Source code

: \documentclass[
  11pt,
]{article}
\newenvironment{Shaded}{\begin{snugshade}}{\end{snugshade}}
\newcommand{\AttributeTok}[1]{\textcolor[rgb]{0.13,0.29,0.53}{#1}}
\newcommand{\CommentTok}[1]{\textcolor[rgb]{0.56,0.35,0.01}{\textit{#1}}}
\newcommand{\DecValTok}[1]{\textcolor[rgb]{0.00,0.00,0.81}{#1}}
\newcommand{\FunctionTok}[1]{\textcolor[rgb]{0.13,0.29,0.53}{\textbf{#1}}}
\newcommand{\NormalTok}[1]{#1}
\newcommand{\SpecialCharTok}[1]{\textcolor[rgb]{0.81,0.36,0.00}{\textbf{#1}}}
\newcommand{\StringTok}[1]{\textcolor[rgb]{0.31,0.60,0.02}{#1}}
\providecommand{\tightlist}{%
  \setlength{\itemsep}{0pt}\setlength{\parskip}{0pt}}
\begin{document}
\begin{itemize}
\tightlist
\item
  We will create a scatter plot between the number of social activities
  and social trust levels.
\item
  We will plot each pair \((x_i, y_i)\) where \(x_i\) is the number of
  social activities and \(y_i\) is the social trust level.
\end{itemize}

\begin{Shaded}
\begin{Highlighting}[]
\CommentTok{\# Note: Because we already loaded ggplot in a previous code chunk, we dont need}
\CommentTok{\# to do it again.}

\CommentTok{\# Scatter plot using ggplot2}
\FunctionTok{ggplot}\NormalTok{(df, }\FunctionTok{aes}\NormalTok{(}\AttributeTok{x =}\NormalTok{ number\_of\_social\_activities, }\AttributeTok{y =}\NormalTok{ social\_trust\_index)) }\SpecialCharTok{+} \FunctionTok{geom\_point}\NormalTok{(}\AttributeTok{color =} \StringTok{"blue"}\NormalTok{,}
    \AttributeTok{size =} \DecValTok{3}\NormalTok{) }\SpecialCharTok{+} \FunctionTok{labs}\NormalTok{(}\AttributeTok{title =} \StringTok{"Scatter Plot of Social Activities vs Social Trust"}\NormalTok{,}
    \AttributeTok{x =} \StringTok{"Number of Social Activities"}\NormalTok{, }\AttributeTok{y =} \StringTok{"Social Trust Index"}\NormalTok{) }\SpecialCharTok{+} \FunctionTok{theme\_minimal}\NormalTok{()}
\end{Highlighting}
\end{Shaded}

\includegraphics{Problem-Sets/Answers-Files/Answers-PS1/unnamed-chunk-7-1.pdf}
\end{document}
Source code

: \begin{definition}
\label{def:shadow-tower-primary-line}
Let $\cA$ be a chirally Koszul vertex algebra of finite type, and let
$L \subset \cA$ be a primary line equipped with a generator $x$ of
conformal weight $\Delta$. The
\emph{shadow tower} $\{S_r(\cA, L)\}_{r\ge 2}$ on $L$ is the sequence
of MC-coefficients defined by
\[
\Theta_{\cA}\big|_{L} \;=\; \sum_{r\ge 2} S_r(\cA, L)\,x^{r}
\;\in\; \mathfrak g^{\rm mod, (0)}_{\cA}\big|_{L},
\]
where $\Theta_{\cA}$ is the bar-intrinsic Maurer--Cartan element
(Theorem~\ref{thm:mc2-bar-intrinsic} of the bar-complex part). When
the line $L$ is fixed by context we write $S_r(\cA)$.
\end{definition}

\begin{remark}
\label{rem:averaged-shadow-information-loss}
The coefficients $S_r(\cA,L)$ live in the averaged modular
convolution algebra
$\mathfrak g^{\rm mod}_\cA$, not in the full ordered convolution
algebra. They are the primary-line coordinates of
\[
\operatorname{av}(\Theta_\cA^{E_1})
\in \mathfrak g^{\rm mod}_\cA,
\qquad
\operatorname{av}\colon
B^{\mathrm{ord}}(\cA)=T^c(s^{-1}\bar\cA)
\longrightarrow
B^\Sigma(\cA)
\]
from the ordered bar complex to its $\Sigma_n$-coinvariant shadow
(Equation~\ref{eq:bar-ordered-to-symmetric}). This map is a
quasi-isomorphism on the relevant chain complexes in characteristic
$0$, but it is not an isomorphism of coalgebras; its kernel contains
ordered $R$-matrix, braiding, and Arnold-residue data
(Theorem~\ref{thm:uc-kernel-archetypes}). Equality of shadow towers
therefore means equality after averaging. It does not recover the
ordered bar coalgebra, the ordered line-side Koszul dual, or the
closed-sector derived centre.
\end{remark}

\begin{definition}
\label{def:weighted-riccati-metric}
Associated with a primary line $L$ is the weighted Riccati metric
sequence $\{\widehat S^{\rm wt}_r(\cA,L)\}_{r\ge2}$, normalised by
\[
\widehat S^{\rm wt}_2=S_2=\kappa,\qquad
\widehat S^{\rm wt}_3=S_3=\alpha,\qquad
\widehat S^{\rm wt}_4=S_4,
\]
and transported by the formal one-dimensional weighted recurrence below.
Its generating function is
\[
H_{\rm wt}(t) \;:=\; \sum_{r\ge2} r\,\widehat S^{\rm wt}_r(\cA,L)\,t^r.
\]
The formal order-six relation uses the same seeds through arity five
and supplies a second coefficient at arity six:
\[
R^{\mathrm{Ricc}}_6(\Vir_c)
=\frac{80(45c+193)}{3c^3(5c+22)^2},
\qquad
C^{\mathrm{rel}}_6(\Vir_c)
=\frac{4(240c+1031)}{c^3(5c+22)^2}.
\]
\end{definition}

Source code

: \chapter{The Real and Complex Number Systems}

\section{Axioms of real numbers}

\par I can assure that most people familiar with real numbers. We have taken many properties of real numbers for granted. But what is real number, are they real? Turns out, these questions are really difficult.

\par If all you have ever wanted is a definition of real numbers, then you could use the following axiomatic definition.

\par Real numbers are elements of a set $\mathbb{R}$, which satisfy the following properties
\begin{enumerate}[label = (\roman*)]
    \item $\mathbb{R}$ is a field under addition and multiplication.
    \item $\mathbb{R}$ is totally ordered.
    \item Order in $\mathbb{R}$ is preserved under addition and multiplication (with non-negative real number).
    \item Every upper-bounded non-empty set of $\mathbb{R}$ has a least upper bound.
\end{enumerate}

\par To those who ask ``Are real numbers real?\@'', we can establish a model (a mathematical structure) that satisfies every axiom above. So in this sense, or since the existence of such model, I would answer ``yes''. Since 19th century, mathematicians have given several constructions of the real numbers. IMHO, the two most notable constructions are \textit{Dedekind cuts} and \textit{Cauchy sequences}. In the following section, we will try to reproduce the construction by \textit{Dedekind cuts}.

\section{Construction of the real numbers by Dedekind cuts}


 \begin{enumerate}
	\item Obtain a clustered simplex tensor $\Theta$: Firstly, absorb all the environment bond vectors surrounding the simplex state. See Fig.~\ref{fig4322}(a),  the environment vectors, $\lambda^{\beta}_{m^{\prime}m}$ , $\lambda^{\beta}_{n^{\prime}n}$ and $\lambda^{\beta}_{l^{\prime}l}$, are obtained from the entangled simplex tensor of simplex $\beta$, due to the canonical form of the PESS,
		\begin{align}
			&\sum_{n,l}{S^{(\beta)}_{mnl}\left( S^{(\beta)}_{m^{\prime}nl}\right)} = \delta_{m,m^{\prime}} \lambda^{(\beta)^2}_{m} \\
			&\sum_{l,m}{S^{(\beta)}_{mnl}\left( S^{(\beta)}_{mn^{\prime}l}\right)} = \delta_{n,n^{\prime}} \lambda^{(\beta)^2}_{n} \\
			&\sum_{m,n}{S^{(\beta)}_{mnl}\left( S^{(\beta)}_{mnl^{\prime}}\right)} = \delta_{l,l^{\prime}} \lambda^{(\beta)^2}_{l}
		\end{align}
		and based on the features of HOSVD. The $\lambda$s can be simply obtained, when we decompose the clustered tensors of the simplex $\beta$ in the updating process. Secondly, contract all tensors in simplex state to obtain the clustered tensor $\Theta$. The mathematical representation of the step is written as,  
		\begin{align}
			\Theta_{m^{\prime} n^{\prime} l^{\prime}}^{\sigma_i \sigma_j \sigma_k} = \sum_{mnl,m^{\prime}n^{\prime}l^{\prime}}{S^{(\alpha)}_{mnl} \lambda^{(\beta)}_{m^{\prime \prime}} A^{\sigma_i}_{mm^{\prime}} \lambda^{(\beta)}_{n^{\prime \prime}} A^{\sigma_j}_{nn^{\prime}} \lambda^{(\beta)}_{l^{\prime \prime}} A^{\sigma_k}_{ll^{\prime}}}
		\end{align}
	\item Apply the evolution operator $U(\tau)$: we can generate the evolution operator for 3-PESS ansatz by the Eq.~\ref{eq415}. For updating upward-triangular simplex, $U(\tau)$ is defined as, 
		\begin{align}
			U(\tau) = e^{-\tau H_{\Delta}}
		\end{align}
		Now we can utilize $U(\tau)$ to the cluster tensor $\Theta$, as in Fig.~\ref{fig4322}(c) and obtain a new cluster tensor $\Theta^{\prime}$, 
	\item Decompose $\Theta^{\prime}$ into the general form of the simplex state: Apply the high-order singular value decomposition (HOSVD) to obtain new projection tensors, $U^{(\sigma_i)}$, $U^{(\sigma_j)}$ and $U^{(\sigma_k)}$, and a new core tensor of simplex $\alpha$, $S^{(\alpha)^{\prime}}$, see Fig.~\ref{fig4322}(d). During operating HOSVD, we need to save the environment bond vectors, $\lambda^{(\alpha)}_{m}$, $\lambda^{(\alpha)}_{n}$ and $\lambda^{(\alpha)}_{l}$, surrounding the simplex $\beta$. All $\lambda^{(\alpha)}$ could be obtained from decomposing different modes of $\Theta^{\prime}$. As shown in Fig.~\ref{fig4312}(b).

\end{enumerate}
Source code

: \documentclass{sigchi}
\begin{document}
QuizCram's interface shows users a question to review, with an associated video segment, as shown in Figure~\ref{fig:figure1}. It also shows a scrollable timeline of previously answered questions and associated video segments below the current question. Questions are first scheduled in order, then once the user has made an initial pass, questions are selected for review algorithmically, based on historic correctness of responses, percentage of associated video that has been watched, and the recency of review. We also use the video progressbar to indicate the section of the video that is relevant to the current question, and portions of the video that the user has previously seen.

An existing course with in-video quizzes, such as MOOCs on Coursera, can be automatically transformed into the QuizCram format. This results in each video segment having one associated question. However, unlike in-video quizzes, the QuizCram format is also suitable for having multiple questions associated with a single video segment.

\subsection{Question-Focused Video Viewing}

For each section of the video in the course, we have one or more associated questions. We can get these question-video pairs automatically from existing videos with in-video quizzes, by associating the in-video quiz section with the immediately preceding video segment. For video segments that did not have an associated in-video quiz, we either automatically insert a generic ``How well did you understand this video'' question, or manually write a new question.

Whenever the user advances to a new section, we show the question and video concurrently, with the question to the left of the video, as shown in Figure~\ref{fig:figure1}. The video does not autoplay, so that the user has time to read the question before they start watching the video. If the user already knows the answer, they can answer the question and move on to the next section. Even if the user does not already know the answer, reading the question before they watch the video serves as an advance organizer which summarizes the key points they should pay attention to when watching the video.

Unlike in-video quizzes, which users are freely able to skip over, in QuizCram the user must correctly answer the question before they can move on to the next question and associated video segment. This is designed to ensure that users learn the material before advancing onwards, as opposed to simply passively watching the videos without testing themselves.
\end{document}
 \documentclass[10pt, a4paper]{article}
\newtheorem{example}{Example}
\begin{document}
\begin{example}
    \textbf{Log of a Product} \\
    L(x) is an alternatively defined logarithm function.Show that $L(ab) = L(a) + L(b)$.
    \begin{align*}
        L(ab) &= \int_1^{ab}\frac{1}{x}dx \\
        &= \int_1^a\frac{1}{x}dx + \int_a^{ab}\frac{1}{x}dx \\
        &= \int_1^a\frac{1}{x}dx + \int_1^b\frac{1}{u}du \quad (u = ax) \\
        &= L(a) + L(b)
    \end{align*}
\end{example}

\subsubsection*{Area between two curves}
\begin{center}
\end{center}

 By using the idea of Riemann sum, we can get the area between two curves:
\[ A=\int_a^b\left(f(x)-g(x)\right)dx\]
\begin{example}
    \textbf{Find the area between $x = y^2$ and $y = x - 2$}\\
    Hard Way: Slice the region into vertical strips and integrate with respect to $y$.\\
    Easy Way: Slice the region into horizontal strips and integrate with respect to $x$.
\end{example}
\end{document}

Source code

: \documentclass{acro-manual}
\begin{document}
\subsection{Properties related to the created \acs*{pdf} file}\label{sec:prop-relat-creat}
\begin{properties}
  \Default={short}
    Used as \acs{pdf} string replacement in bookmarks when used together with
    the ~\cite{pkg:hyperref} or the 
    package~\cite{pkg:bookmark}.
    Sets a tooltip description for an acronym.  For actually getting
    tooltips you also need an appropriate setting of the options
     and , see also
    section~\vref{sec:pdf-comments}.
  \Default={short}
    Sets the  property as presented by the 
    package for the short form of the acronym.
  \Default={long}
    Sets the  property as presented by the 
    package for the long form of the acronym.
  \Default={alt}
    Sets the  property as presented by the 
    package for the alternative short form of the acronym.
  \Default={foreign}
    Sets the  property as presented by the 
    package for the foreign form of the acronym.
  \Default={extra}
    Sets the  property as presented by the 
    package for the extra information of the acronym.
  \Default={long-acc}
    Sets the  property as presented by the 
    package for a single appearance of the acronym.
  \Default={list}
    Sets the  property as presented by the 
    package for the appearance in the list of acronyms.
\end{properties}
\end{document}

Exercise prompt:
Look above for the line holding "Scatter plot using" and the line holding "Plot of Social", then output exactly those two lines and every line between them, nothing more.

Answer to this problem:
\CommentTok{\# Scatter plot using ggplot2}
\FunctionTok{ggplot}\NormalTok{(df, }\FunctionTok{aes}\NormalTok{(}\AttributeTok{x =}\NormalTok{ number\_of\_social\_activities, }\AttributeTok{y =}\NormalTok{ social\_trust\_index)) }\SpecialCharTok{+} \FunctionTok{geom\_point}\NormalTok{(}\AttributeTok{color =} \StringTok{"blue"}\NormalTok{,}
    \AttributeTok{size =} \DecValTok{3}\NormalTok{) }\SpecialCharTok{+} \FunctionTok{labs}\NormalTok{(}\AttributeTok{title =} \StringTok{"Scatter Plot of Social Activities vs Social Trust"}\NormalTok{,}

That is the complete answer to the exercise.